▸ Directions for this task: An exact, complete copy of the entries that follow is needed.
[Listed records Boundary: Start]
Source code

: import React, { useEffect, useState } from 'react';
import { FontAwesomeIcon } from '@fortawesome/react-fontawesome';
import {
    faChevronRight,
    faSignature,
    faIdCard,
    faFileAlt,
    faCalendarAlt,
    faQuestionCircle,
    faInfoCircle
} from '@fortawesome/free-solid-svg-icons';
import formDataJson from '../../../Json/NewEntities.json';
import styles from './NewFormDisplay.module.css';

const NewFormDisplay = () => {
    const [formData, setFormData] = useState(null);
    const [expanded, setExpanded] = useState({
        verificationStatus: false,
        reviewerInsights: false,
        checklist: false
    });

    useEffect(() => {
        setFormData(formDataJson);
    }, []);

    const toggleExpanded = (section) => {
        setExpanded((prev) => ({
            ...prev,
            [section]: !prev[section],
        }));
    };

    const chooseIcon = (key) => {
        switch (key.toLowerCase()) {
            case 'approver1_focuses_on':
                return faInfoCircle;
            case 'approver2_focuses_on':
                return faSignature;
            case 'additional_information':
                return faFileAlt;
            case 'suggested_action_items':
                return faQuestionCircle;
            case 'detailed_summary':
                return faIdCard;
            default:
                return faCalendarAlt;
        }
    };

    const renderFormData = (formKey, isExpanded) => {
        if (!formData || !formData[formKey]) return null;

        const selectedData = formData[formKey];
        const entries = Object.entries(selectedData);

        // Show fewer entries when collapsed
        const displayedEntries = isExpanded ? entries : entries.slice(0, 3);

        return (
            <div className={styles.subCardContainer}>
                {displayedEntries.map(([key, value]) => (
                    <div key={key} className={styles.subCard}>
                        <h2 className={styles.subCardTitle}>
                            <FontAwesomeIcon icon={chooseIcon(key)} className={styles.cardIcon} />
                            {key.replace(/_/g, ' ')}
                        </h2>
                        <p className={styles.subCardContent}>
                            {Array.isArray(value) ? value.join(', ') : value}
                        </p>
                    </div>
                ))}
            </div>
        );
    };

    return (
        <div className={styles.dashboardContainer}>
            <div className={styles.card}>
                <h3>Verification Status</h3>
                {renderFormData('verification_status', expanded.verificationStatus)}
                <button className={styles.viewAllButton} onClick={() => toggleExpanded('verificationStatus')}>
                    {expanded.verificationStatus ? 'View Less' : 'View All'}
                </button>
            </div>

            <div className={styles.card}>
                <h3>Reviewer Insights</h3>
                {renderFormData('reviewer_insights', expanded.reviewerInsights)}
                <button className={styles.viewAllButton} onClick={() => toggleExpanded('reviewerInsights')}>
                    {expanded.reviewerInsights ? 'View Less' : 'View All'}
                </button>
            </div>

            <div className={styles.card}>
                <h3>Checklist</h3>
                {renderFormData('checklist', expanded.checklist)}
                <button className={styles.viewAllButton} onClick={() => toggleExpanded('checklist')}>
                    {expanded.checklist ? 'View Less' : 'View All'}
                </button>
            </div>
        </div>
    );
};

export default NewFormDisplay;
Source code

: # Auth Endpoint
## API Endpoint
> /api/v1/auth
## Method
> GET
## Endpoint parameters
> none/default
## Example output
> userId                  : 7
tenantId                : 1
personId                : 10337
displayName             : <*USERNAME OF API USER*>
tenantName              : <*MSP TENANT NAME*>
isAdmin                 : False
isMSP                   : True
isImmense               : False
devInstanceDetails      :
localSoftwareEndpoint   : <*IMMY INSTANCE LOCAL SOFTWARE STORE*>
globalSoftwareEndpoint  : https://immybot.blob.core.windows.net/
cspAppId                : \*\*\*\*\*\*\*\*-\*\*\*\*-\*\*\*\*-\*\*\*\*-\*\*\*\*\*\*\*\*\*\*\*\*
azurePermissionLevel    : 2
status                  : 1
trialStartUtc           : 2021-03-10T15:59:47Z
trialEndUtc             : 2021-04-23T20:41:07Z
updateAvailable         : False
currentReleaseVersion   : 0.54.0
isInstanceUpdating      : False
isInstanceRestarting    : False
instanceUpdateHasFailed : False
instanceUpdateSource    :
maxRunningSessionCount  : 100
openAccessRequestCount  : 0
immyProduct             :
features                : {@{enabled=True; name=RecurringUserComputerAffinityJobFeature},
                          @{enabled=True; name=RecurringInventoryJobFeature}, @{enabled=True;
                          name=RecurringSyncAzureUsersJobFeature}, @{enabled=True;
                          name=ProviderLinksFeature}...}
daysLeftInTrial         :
[Listed records Boundary: End]
▸ Solution to the exercise:
Source code

: import React, { useEffect, useState } from 'react';
import { FontAwesomeIcon } from '@fortawesome/react-fontawesome';
import {
    faChevronRight,
    faSignature,
    faIdCard,
    faFileAlt,
    faCalendarAlt,
    faQuestionCircle,
    faInfoCircle
} from '@fortawesome/free-solid-svg-icons';
import formDataJson from '../../../Json/NewEntities.json';
import styles from './NewFormDisplay.module.css';

const NewFormDisplay = () => {
    const [formData, setFormData] = useState(null);
    const [expanded, setExpanded] = useState({
        verificationStatus: false,
        reviewerInsights: false,
        checklist: false
    });

    useEffect(() => {
        setFormData(formDataJson);
    }, []);

    const toggleExpanded = (section) => {
        setExpanded((prev) => ({
            ...prev,
            [section]: !prev[section],
        }));
    };

    const chooseIcon = (key) => {
        switch (key.toLowerCase()) {
            case 'approver1_focuses_on':
                return faInfoCircle;
            case 'approver2_focuses_on':
                return faSignature;
            case 'additional_information':
                return faFileAlt;
            case 'suggested_action_items':
                return faQuestionCircle;
            case 'detailed_summary':
                return faIdCard;
            default:
                return faCalendarAlt;
        }
    };

    const renderFormData = (formKey, isExpanded) => {
        if (!formData || !formData[formKey]) return null;

        const selectedData = formData[formKey];
        const entries = Object.entries(selectedData);

        // Show fewer entries when collapsed
        const displayedEntries = isExpanded ? entries : entries.slice(0, 3);

        return (
            <div className={styles.subCardContainer}>
                {displayedEntries.map(([key, value]) => (
                    <div key={key} className={styles.subCard}>
                        <h2 className={styles.subCardTitle}>
                            <FontAwesomeIcon icon={chooseIcon(key)} className={styles.cardIcon} />
                            {key.replace(/_/g, ' ')}
                        </h2>
                        <p className={styles.subCardContent}>
                            {Array.isArray(value) ? value.join(', ') : value}
                        </p>
                    </div>
                ))}
            </div>
        );
    };

    return (
        <div className={styles.dashboardContainer}>
            <div className={styles.card}>
                <h3>Verification Status</h3>
                {renderFormData('verification_status', expanded.verificationStatus)}
                <button className={styles.viewAllButton} onClick={() => toggleExpanded('verificationStatus')}>
                    {expanded.verificationStatus ? 'View Less' : 'View All'}
                </button>
            </div>

            <div className={styles.card}>
                <h3>Reviewer Insights</h3>
                {renderFormData('reviewer_insights', expanded.reviewerInsights)}
                <button className={styles.viewAllButton} onClick={() => toggleExpanded('reviewerInsights')}>
                    {expanded.reviewerInsights ? 'View Less' : 'View All'}
                </button>
            </div>

            <div className={styles.card}>
                <h3>Checklist</h3>
                {renderFormData('checklist', expanded.checklist)}
                <button className={styles.viewAllButton} onClick={() => toggleExpanded('checklist')}>
                    {expanded.checklist ? 'View Less' : 'View All'}
                </button>
            </div>
        </div>
    );
};

export default NewFormDisplay;
Source code

: # Auth Endpoint
## API Endpoint
> /api/v1/auth
## Method
> GET
## Endpoint parameters
> none/default
## Example output
> userId                  : 7
tenantId                : 1
personId                : 10337
displayName             : <*USERNAME OF API USER*>
tenantName              : <*MSP TENANT NAME*>
isAdmin                 : False
isMSP                   : True
isImmense               : False
devInstanceDetails      :
localSoftwareEndpoint   : <*IMMY INSTANCE LOCAL SOFTWARE STORE*>
globalSoftwareEndpoint  : https://immybot.blob.core.windows.net/
cspAppId                : \*\*\*\*\*\*\*\*-\*\*\*\*-\*\*\*\*-\*\*\*\*-\*\*\*\*\*\*\*\*\*\*\*\*
azurePermissionLevel    : 2
status                  : 1
trialStartUtc           : 2021-03-10T15:59:47Z
trialEndUtc             : 2021-04-23T20:41:07Z
updateAvailable         : False
currentReleaseVersion   : 0.54.0
isInstanceUpdating      : False
isInstanceRestarting    : False
instanceUpdateHasFailed : False
instanceUpdateSource    :
maxRunningSessionCount  : 100
openAccessRequestCount  : 0
immyProduct             :
features                : {@{enabled=True; name=RecurringUserComputerAffinityJobFeature},
                          @{enabled=True; name=RecurringInventoryJobFeature}, @{enabled=True;
                          name=RecurringSyncAzureUsersJobFeature}, @{enabled=True;
                          name=ProviderLinksFeature}...}
daysLeftInTrial         :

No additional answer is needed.